Search code examples
elasticsearchkibanaelastic-stackelasticsearch-dsl

How to use function_score with nested object in ElasticSearch


I have an index with a nested object property as follows:

PUT /mycvs
{
  "mappings": {
    "properties": {
      "name": {
        "type": "text"
      },
      "experiences": {
        "type": "nested",
        "properties": {
          "date": {
            "type": "date"
          },
          "tools": {
            "type": "text"
          }
        }
      }
    }
  }
}

With some data:

POST /mycvs/_doc
{
  "name": "Michael",
  "experiences": [
    { "date": "2023-03-13T19:50:14.820Z", "tools": ["alpha", "beta"] },
    { "date": "2022-03-13T19:50:14.820Z", "tools": ["alpha", "beta"] },
    { "date": "2021-03-13T19:50:14.820Z", "tools": ["beta", "gamma"] }
  ]
}
POST /mycvs/_doc
{
  "name": "Pam",
  "experiences": [
    { "date": "2023-03-13T19:50:14.820Z", "tools": ["beta"] },
    { "date": "2020-03-13T19:50:14.820Z", "tools": ["gamma"] },
    { "date": "2019-03-13T19:50:14.820Z", "tools": ["beta"] }
  ]
}
POST /mycvs/_doc
{
  "name": "Dwight",
  "experiences": [
    { "date": "2022-03-13T19:50:14.820Z", "tools": ["beta"] },
    { "date": "2021-03-13T19:50:14.820Z", "tools": ["gamma", "beta"] },
    { "date": "2021-03-13T19:50:14.820Z", "tools": ["gamma"] }
  ]
}

And now, when I want to search into the data that I have, with the following query, I got all 3 items, which is perfect, but I don't understand why Michael is the last in the output.
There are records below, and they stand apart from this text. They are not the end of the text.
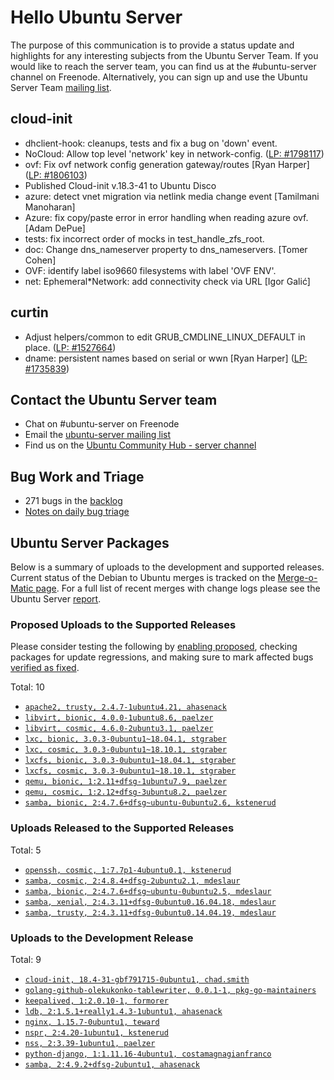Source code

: # Hello Ubuntu Server

The purpose of this communication is to provide a status update and
highlights for any interesting subjects from the Ubuntu Server Team. If
you would like to reach the server team, you can find us at
the #ubuntu-server channel on Freenode. Alternatively, you can sign up
and use the Ubuntu Server Team [mailing list](https://lists.ubuntu.com/mailman/listinfo/ubuntu-server).

## cloud-init

- dhclient-hook: cleanups, tests and fix a bug on 'down' event.
- NoCloud: Allow top level 'network' key in network-config. ([LP: #1798117](https://bugs.launchpad.net/bugs/1798117))
- ovf: Fix ovf network config generation gateway/routes
  [Ryan Harper] ([LP: #1806103](https://bugs.launchpad.net/bugs/1806103))
- Published Cloud-init v.18.3-41 to Ubuntu Disco
- azure: detect vnet migration via netlink media change event
  [Tamilmani Manoharan]
- Azure: fix copy/paste error in error handling when reading azure ovf.
  [Adam DePue]
- tests: fix incorrect order of mocks in test_handle_zfs_root.
- doc: Change dns_nameserver property to dns_nameservers. [Tomer Cohen]
- OVF: identify label iso9660 filesystems with label 'OVF ENV'.
- net: Ephemeral*Network: add connectivity check via URL
  [Igor Galić]

## curtin

- Adjust helpers/common to edit GRUB_CMDLINE_LINUX_DEFAULT in place.
  ([LP: #1527664](https://bugs.launchpad.net/bugs/1527664))
- dname: persistent names based on serial or wwn
  [Ryan Harper] ([LP: #1735839](https://bugs.launchpad.net/bugs/1735839))

## Contact the Ubuntu Server team

- Chat on #ubuntu-server on Freenode
- Email the [ubuntu-server mailing list](https://lists.ubuntu.com/mailman/listinfo/ubuntu-server)
- Find us on the [Ubuntu Community Hub - server channel](https://discourse.ubuntu.com/c/server)

## Bug Work and Triage

- 271 bugs in the [backlog]('https://bugs.launchpad.net/~ubuntu-server/+subscribedbugs)
- [Notes on daily bug triage](https://wiki.ubuntu.com/ServerTeam/KnowledgeBase#Bug_Triage)

## Ubuntu Server Packages

Below is a summary of uploads to the development and supported
releases. Current status of the Debian to Ubuntu merges is tracked on
the [Merge-o-Matic page](https://merges.ubuntu.com/main.html). For a
full list of recent merges with change logs please see the Ubuntu
Server [report](http://reqorts.qa.ubuntu.com/reports/ubuntu-server/merges.html).

### Proposed Uploads to the Supported Releases

Please consider testing the following by [enabling proposed](https://wiki.ubuntu.com/Testing/EnableProposed), checking packages for update regressions, and making sure to mark affected bugs [verified as fixed](https://wiki.ubuntu.com/StableReleaseUpdates#Verification).

Total: 10

- [`apache2, trusty, 2.4.7-1ubuntu4.21, ahasenack`](https://launchpad.net/ubuntu/+source/apache2/2.4.7-1ubuntu4.21)
- [`libvirt, bionic, 4.0.0-1ubuntu8.6, paelzer`](https://launchpad.net/ubuntu/+source/libvirt/4.0.0-1ubuntu8.6)
- [`libvirt, cosmic, 4.6.0-2ubuntu3.1, paelzer`](https://launchpad.net/ubuntu/+source/libvirt/4.6.0-2ubuntu3.1)
- [`lxc, bionic, 3.0.3-0ubuntu1~18.04.1, stgraber`](https://launchpad.net/ubuntu/+source/lxc/3.0.3-0ubuntu1~18.04.1)
- [`lxc, cosmic, 3.0.3-0ubuntu1~18.10.1, stgraber`](https://launchpad.net/ubuntu/+source/lxc/3.0.3-0ubuntu1~18.10.1)
- [`lxcfs, bionic, 3.0.3-0ubuntu1~18.04.1, stgraber`](https://launchpad.net/ubuntu/+source/lxcfs/3.0.3-0ubuntu1~18.04.1)
- [`lxcfs, cosmic, 3.0.3-0ubuntu1~18.10.1, stgraber`](https://launchpad.net/ubuntu/+source/lxcfs/3.0.3-0ubuntu1~18.10.1)
- [`qemu, bionic, 1:2.11+dfsg-1ubuntu7.9, paelzer`](https://launchpad.net/ubuntu/+source/qemu/1:2.11+dfsg-1ubuntu7.9)
- [`qemu, cosmic, 1:2.12+dfsg-3ubuntu8.2, paelzer`](https://launchpad.net/ubuntu/+source/qemu/1:2.12+dfsg-3ubuntu8.2)
- [`samba, bionic, 2:4.7.6+dfsg~ubuntu-0ubuntu2.6, kstenerud`](https://launchpad.net/ubuntu/+source/samba/2:4.7.6+dfsg~ubuntu-0ubuntu2.6)

### Uploads Released to the Supported Releases

Total: 5

- [`openssh, cosmic, 1:7.7p1-4ubuntu0.1, kstenerud`](https://launchpad.net/ubuntu/+source/openssh/1:7.7p1-4ubuntu0.1)
- [`samba, cosmic, 2:4.8.4+dfsg-2ubuntu2.1, mdeslaur`](https://launchpad.net/ubuntu/+source/samba/2:4.8.4+dfsg-2ubuntu2.1)
- [`samba, bionic, 2:4.7.6+dfsg~ubuntu-0ubuntu2.5, mdeslaur`](https://launchpad.net/ubuntu/+source/samba/2:4.7.6+dfsg~ubuntu-0ubuntu2.5)
- [`samba, xenial, 2:4.3.11+dfsg-0ubuntu0.16.04.18, mdeslaur`](https://launchpad.net/ubuntu/+source/samba/2:4.3.11+dfsg-0ubuntu0.16.04.18)
- [`samba, trusty, 2:4.3.11+dfsg-0ubuntu0.14.04.19, mdeslaur`](https://launchpad.net/ubuntu/+source/samba/2:4.3.11+dfsg-0ubuntu0.14.04.19)

### Uploads to the Development Release

Total: 9

- [`cloud-init, 18.4-31-gbf791715-0ubuntu1, chad.smith`](https://launchpad.net/ubuntu/+source/cloud-init/18.4-31-gbf791715-0ubuntu1)
- [`golang-github-olekukonko-tablewriter, 0.0.1-1, pkg-go-maintainers`](https://launchpad.net/ubuntu/+source/golang-github-olekukonko-tablewriter/0.0.1-1)
- [`keepalived, 1:2.0.10-1, formorer`](https://launchpad.net/ubuntu/+source/keepalived/1:2.0.10-1)
- [`ldb, 2:1.5.1+really1.4.3-1ubuntu1, ahasenack`](https://launchpad.net/ubuntu/+source/ldb/2:1.5.1+really1.4.3-1ubuntu1)
- [`nginx, 1.15.7-0ubuntu1, teward`](https://launchpad.net/ubuntu/+source/nginx/1.15.7-0ubuntu1)
- [`nspr, 2:4.20-1ubuntu1, kstenerud`](https://launchpad.net/ubuntu/+source/nspr/2:4.20-1ubuntu1)
- [`nss, 2:3.39-1ubuntu1, paelzer`](https://launchpad.net/ubuntu/+source/nss/2:3.39-1ubuntu1)
- [`python-django, 1:1.11.16-4ubuntu1, costamagnagianfranco`](https://launchpad.net/ubuntu/+source/python-django/1:1.11.16-4ubuntu1)
- [`samba, 2:4.9.2+dfsg-2ubuntu1, ahasenack`](https://launchpad.net/ubuntu/+source/samba/2:4.9.2+dfsg-2ubuntu1)
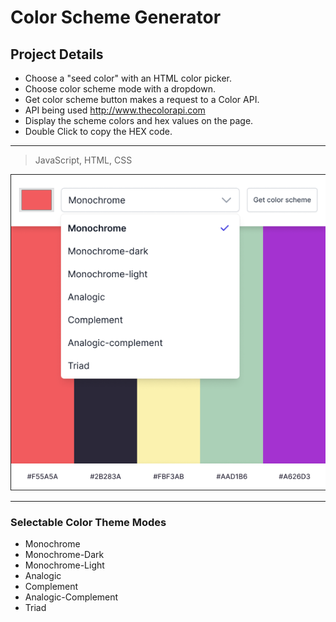# Color Scheme Generator

## Project Details

- Choose a "seed color" with an HTML color picker.
- Choose color scheme mode with a dropdown.
- Get color scheme button makes a request to a Color API.
- API being used http://www.thecolorapi.com
- Display the scheme colors and hex values on the page.
- Double Click to copy the HEX code.

---

> JavaScript, HTML, CSS

![Color Generator Requirements](./public/images/preview-image.png)

---

### Selectable Color Theme Modes

- Monochrome
- Monochrome-Dark
- Monochrome-Light
- Analogic
- Complement
- Analogic-Complement
- Triad
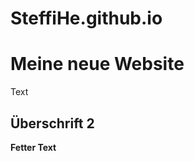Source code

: # SteffiHe.github.io

# Meine neue Website 

Text

## Überschrift 2 

**Fetter Text**

<app-root>
  
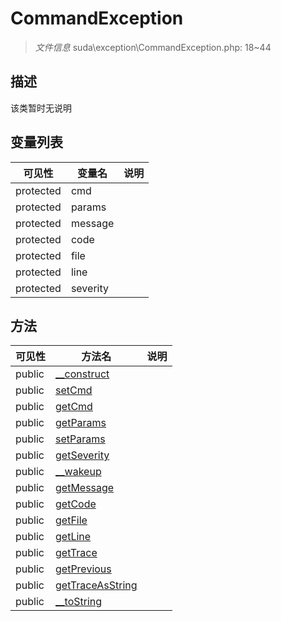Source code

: #  CommandException 

> *文件信息* suda\exception\CommandException.php: 18~44



## 描述

该类暂时无说明





## 变量列表
| 可见性 |  变量名   | 说明 |
|--------|----|------|
| protected   | cmd | | 
| protected   | params | | 
| protected   | message | | 
| protected   | code | | 
| protected   | file | | 
| protected   | line | | 
| protected   | severity | | 



## 方法


| 可见性 | 方法名 | 说明 |
|--------|-------|------|
| public |[__construct](CommandException/__construct.md) |  |
| public |[setCmd](CommandException/setCmd.md) |  |
| public |[getCmd](CommandException/getCmd.md) |  |
| public |[getParams](CommandException/getParams.md) |  |
| public |[setParams](CommandException/setParams.md) |  |
| public |[getSeverity](CommandException/getSeverity.md) |  |
| public |[__wakeup](CommandException/__wakeup.md) |  |
| public |[getMessage](CommandException/getMessage.md) |  |
| public |[getCode](CommandException/getCode.md) |  |
| public |[getFile](CommandException/getFile.md) |  |
| public |[getLine](CommandException/getLine.md) |  |
| public |[getTrace](CommandException/getTrace.md) |  |
| public |[getPrevious](CommandException/getPrevious.md) |  |
| public |[getTraceAsString](CommandException/getTraceAsString.md) |  |
| public |[__toString](CommandException/__toString.md) |  |
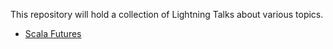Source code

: This repository will hold a collection of Lightning Talks about various topics.

* [Scala Futures](futures)
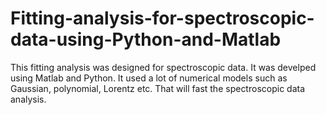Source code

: # Fitting-analysis-for-spectroscopic-data-using-Python-and-Matlab

This fitting analysis was designed for spectroscopic data. It was develped using Matlab and Python. It used a lot of  numerical models such as Gaussian, polynomial, Lorentz etc. That will fast the spectroscopic data analysis.
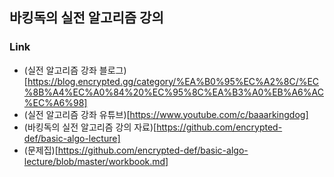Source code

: ## 바킹독의 실전 알고리즘 강의
### Link
- (실전 알고리즘 강좌 블로그)[https://blog.encrypted.gg/category/%EA%B0%95%EC%A2%8C/%EC%8B%A4%EC%A0%84%20%EC%95%8C%EA%B3%A0%EB%A6%AC%EC%A6%98]
- (실전 알고리즘 강좌 유튜브)[https://www.youtube.com/c/baaarkingdog]
- (바킹독의 실전 알고리즘 강의 자료)[https://github.com/encrypted-def/basic-algo-lecture]
- (문제집)[https://github.com/encrypted-def/basic-algo-lecture/blob/master/workbook.md]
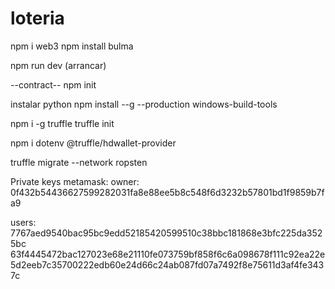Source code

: # loteria

npm i web3
npm install bulma

npm run dev (arrancar)

--contract--
npm init

instalar python
npm install --g --production windows-build-tools

npm i -g truffle
truffle init


npm i dotenv @truffle/hdwallet-provider

truffle migrate --network ropsten


Private keys metamask:
owner: 
0f432b54436627599282031fa8e88ee5b8c548f6d3232b57801bd1f9859b7fa9

users: 
7767aed9540bac95bc9edd52185420599510c38bbc181868e3bfc225da3525bc
63f4445472bac127023e68e21110fe073759bf858f6c6a098678f111c92ea22e
5d2eeb7c35700222edb60e24d66c24ab087fd07a7492f8e75611d3af4fe3437c
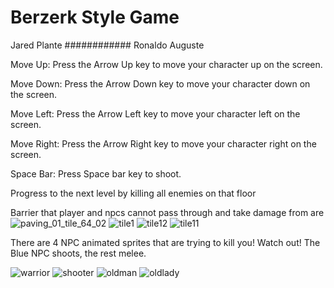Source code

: # Berzerk Style Game
Jared Plante
############
Ronaldo Auguste

Move Up: Press the Arrow Up key to move your character up on the screen.

Move Down: Press the Arrow Down key to move your character down on the screen.

Move Left: Press the Arrow Left key to move your character left on the screen.

Move Right: Press the Arrow Right key to move your character right on the screen.

Space Bar: Press Space bar key to shoot. 

Progress to the next level by killing all enemies on that floor

Barrier that player and npcs cannot pass through and take damage from are 
![paving_01_tile_64_02](https://github.com/jaredjplante/Comp426_Project3/assets/96274077/15aa22fb-6f65-4bfb-be68-d5df852a44ec)
![tile1](https://github.com/jaredjplante/Comp426_Project3/assets/96274077/30510a13-132d-4719-926f-9c52ade12fc3)
![tile12](https://github.com/jaredjplante/Comp426_Project3/assets/96274077/2b07be07-3a84-420b-bb86-f562b8715d08)
![tile11](https://github.com/jaredjplante/Comp426_Project3/assets/96274077/a7863514-93cf-4d22-bdd7-0c4c36c4ca6c)


There are 4 NPC animated sprites that are trying to kill you! Watch out! The Blue NPC shoots, the rest melee.

![warrior](https://github.com/jaredjplante/Comp426_Project3/assets/96274077/c50f9670-2f94-4c88-a45d-2917de7d1e6a)
![shooter](https://github.com/jaredjplante/Comp426_Project3/assets/96274077/f9640602-5e7b-4e2f-8909-44a25396ab8f)
![oldman](https://github.com/jaredjplante/Comp426_Project3/assets/96274077/225afe4d-e0d9-417a-9d70-43557d378146)
![oldlady](https://github.com/jaredjplante/Comp426_Project3/assets/96274077/df168db0-d6f5-4ecb-97ab-9999ad73cbf3)
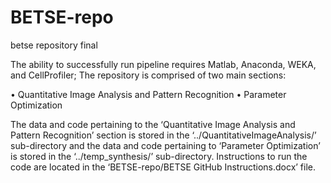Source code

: # BETSE-repo
 betse repository final
 
 The ability to successfully run pipeline requires Matlab, Anaconda, WEKA, and CellProfiler; The repository is comprised of two main sections: 

•	Quantitative Image Analysis and Pattern Recognition
•	Parameter Optimization

The data and code pertaining to the ‘Quantitative Image Analysis and Pattern Recognition’ section is stored in the ‘../QuantitativeImageAnalysis/’ sub-directory and the data and code pertaining to ‘Parameter Optimization’ is stored in the ‘../temp_synthesis/’ sub-directory. Instructions to run the code are located in the ‘BETSE-repo/BETSE GitHub Instructions.docx’ file.

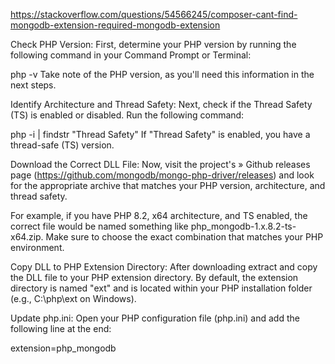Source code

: https://stackoverflow.com/questions/54566245/composer-cant-find-mongodb-extension-required-mongodb-extension

Check PHP Version: First, determine your PHP version by running the following command in your Command Prompt or Terminal:

php -v
Take note of the PHP version, as you'll need this information in the next steps.

Identify Architecture and Thread Safety: Next, check if the Thread Safety (TS) is enabled or disabled. Run the following command:

php -i | findstr "Thread Safety"
If "Thread Safety" is enabled, you have a thread-safe (TS) version.

Download the Correct DLL File: Now, visit the project's » Github releases page (https://github.com/mongodb/mongo-php-driver/releases) and look for the appropriate archive that matches your PHP version, architecture, and thread safety.

For example, if you have PHP 8.2, x64 architecture, and TS enabled, the correct file would be named something like php_mongodb-1.x.8.2-ts-x64.zip. Make sure to choose the exact combination that matches your PHP environment.

Copy DLL to PHP Extension Directory: After downloading extract and copy the DLL file to your PHP extension directory. By default, the extension directory is named "ext" and is located within your PHP installation folder (e.g., C:\php\ext on Windows).

Update php.ini: Open your PHP configuration file (php.ini) and add the following line at the end:

extension=php_mongodb
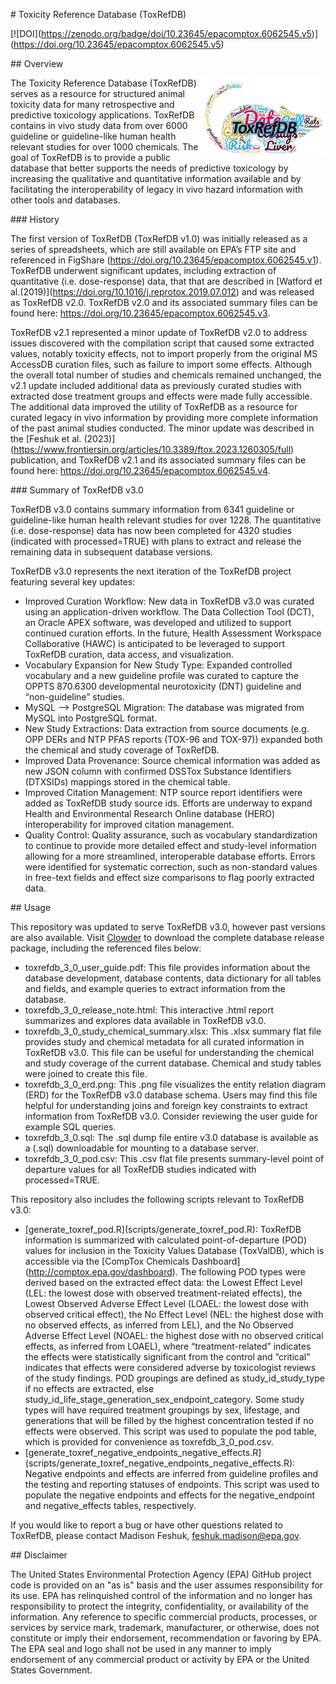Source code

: \# Toxicity Reference Database (ToxRefDB)



\[!\[DOI](https://zenodo.org/badge/doi/10.23645/epacomptox.6062545.v5)](https://doi.org/10.23645/epacomptox.6062545.v5)



\## Overview



<a href="https://www.epa.gov/comptox-tools/downloadable-computational-toxicology-data#AT"><img src="img/toxrefdb.png" width="200" align="right" /></a>



The Toxicity Reference Database (ToxRefDB) serves as a resource for structured animal toxicity data for many retrospective and predictive toxicology applications. ToxRefDB contains in vivo study data from over 6000 guideline or guideline-like human health relevant studies for over 1000 chemicals. The goal of ToxRefDB is to provide a public database that better supports the needs of predictive toxicology by increasing the qualitative and quantitative information available and by facilitating the interoperability of legacy in vivo hazard information with other tools and databases.



\### History



The first version of ToxRefDB (ToxRefDB v1.0) was initially released as a series of spreadsheets, which are still available on EPA’s FTP site and referenced in FigShare (https://doi.org/10.23645/epacomptox.6062545.v1). ToxRefDB underwent significant updates, including extraction of quantitative (i.e. dose-response) data, that  that are described in \[Watford et al.(2019)](https://doi.org/10.1016/j.reprotox.2019.07.012) and was released as ToxRefDB v2.0. ToxRefDB v2.0 and its associated summary files can be found here: https://doi.org/10.23645/epacomptox.6062545.v3. 



ToxRefDB v2.1 represented a minor update of ToxRefDB v2.0 to address issues discovered with the compilation script that caused some extracted values, notably toxicity effects, not to import properly from the original MS AccessDB curation files, such as failure to import some effects. Although the overall total number of studies and chemicals remained unchanged, the v2.1 update included additional data as previously curated studies with extracted dose treatment groups and effects were made fully accessible. The additional data improved the utility of ToxRefDB as a resource for curated legacy in vivo information by providing more complete information of the past animal studies conducted. The minor update was described in the \[Feshuk et al. (2023)](https://www.frontiersin.org/articles/10.3389/ftox.2023.1260305/full) publication, and ToxRefDB v2.1 and its associated summary files can be found here: https://doi.org/10.23645/epacomptox.6062545.v4. 



\### Summary of ToxRefDB v3.0



ToxRefDB v3.0 contains summary information from 6341 guideline or guideline-like human health relevant studies for over 1228. The quantitative (i.e. dose-response) data has now been completed for 4320 studies (indicated with processed=TRUE) with plans to extract and release the remaining data in subsequent database versions.



ToxRefDB v3.0 represents the next iteration of the ToxRefDB project featuring several key updates:



* Improved Curation Workflow: New data in ToxRefDB v3.0 was curated using an application-driven workflow. The Data Collection Tool (DCT), an Oracle APEX software, was developed and utilized to support continued curation efforts. In the future, Health Assessment Workspace Collaborative (HAWC) is anticipated to be leveraged to support ToxRefDB curation, data access, and visualization.
* Vocabulary Expansion for New Study Type: Expanded controlled vocabulary and a new guideline profile was curated to capture the OPPTS 870.6300 developmental neurotoxicity (DNT) guideline and “non-guideline” studies.
* MySQL –> PostgreSQL Migration: The database was migrated from MySQL into PostgreSQL format.
* New Study Extractions: Data extraction from source documents (e.g. OPP DERs and NTP PFAS reports (TOX-96 and TOX-97)) expanded both the chemical and study coverage of ToxRefDB.
* Improved Data Provenance: Source chemical information was added as new JSON column with confirmed DSSTox Substance Identifiers (DTXSIDs) mappings stored in the chemical table.
* Improved Citation Management: NTP source report identifiers were added as ToxRefDB study source ids. Efforts are underway to expand Health and Environmental Research Online database (HERO) interoperability for improved citation management.
* Quality Control: Quality assurance, such as vocabulary standardization to continue to provide more detailed effect and study-level information allowing for a more streamlined, interoperable database efforts. Errors were identified for systematic correction, such as non-standard values in free-text fields and effect size comparisons to flag poorly extracted data.



\## Usage



This repository was updated to serve ToxRefDB v3.0, however past versions are also available. Visit [Clowder](https://clowder.edap-cluster.com/datasets/61147fefe4b0856fdc65639b#folderId=6850327be4b096bca8848301) to download the complete database release package, including the referenced files below:



* toxrefdb\_3\_0\_user\_guide.pdf: This file provides information about the database development, database contents, data dictionary for all tables and fields, and example queries to extract information from the database.
* toxrefdb\_3\_0\_release\_note.html: This interactive .html report summarizes and explores data available in ToxRefDB v3.0.
* toxrefdb\_3\_0\_study\_chemical\_summary.xlsx: This .xlsx summary flat file provides study and chemical metadata for all curated information in ToxRefDB v3.0. This file can be useful for understanding the chemical and study coverage of the current database. Chemical and study tables were joined to create this file.
* toxrefdb\_3\_0\_erd.png: This .png file visualizes the entity relation diagram (ERD) for the ToxRefDB v3.0 database schema. Users may find this file helpful for understanding joins and foreign key constraints to extract information from ToxRefDB v3.0. Consider reviewing the user guide for example SQL queries.
* toxrefdb\_3\_0.sql: The .sql dump file entire v3.0 database is available as a (.sql) downloadable for mounting to a database server. 
* toxrefdb\_3\_0\_pod.csv: This .csv flat file presents summary-level point of departure values for all ToxRefDB studies indicated with processed=TRUE.



This repository also includes the following scripts relevant to ToxRefDB v3.0: 



* \[generate\_toxref\_pod.R](scripts/generate\_toxref\_pod.R): ToxRefDB information is summarized with calculated point-of-departure (POD) values for inclusion in the Toxicity Values Database (ToxValDB), which is accessible via the \[CompTox Chemicals Dashboard](http://comptox.epa.gov/dashboard). The following POD types were derived based on the extracted effect data: the Lowest Effect Level (LEL: the lowest dose with observed treatment-related effects), the Lowest Observed Adverse Effect Level (LOAEL: the lowest dose with observed critical effect), the No Effect Level (NEL: the highest dose with no observed effects, as inferred from LEL), and the No Observed Adverse Effect Level (NOAEL: the highest dose with no observed critical effects, as inferred from LOAEL), where “treatment-related” indicates the effects were statistically significant from the control and “critical” indicates that effects were considered adverse by toxicologist reviews of the study findings. POD groupings are defined as study\_id\_study\_type if no effects are extracted, else study\_id\_life\_stage\_generation\_sex\_endpoint\_category. Some study types will have required treatment groupings by sex, lifestage, and generations that will be filled by the highest concentration tested if no effects were observed. This script was used to populate the pod table, which is provided for convenience as toxrefdb\_3\_0\_pod.csv. 
* \[generate\_toxref\_negative\_endpoints\_negative\_effects.R](scripts/generate\_toxref\_negative\_endpoints\_negative\_effects.R): Negative endpoints and effects are inferred from guideline profiles and the testing and reporting statuses of endpoints. This script was used to populate the negative endpoints and effects for the negative\_endpoint and negative\_effects tables, respectively.
  

If you would like to report a bug or have other questions related to ToxRefDB, please contact Madison Feshuk, [feshuk.madison@epa.gov](emailto:feshuk.madison@epa.gov).



\## Disclaimer



The United States Environmental Protection Agency (EPA) GitHub project code is provided on an "as is" basis and the user assumes responsibility for its use. EPA has relinquished control of the information and no longer has responsibility to protect the integrity, confidentiality, or availability of the information. Any reference to specific commercial products, processes, or services by service mark, trademark, manufacturer, or otherwise, does not constitute or imply their endorsement, recommendation or favoring by EPA. The EPA seal and logo shall not be used in any manner to imply endorsement of any commercial product or activity by EPA or the United States Government.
With 3 times the beta value, I expected to see it first in the result. How can I get it to be at the top of the result?

GET /mycvs/_search
{
  "query": {
    "nested": {
      "path": "experiences",
      "query": {
        "match_phrase": { "experiences.tools": { "query": "beta" } }
      }
    }
  }
}

My final goal is to sort results by the date field: get all the cv that have a given tool and sort them by occurrence and increase their score if they are on recent experience.

GET /mycvs/_search
{
  "query": {
    "nested": {
      "path": "experiences",
      "query": {
        "function_score": {
          "query": {
            "match_phrase": { "experiences.tools": { "query": "beta" } }
          },
          "score_mode": "multiply",
          "functions": [
            { "filter": { "range": { "experiences.date": { "gte": "now", "lt": "now-1y" } } }, "weight": 5 },
            { "filter": { "range": { "experiences.date": { "gte": "now-1y", "lt": "now-2y" } } }, "weight": 4 },
            { "filter": { "range": { "experiences.date": { "gte": "now-2y", "lt": "now-3y" } } }, "weight": 3 },
            { "filter": { "range": { "experiences.date": { "gte": "now-3y", "lt": "now-4y" } } }, "weight": 2 },
            { "filter": { "range": { "experiences.date": { "gte": "now-4y", "lt": "now-5y" } } }, "weight": 1 },
            { "filter": { "range": { "experiences.date": { "gte": "now-5y" } } }, "weight": 1 }
          ]
        }
      }
    }
  }
}

But it doesn't seem to work either.

What am I doing wrong? Any clue on this?

I've tried this on both 7.17.0 and 8.6.2 version of ElasticSearch.

Thanks a lot


Solution

  • I ended up using a script_score like this:

    GET /mycvs/_search
    {
      "query": {
        "nested": {
          "path": "experiences",
          "query": {
            "script_score": {
              "query": {
                "match_phrase": {
                  "experiences.tools": {
                    "query": "beta"
                  }
                }
              },
              "script": {
                "source": """
                        long yearsDiffEndExperienceEndToNow = ((new Date().getTime() - doc['experiences.date'].value.getMillis()) / 1000 / 86400 / 365);
                        if (yearsDiffEndExperienceEndToNow < 5) {
                          return 5 - yearsDiffEndExperienceEndToNow;
                        } else {
                          return 1;
                        }
                    """
              }
            }
          }
        }
      }
    }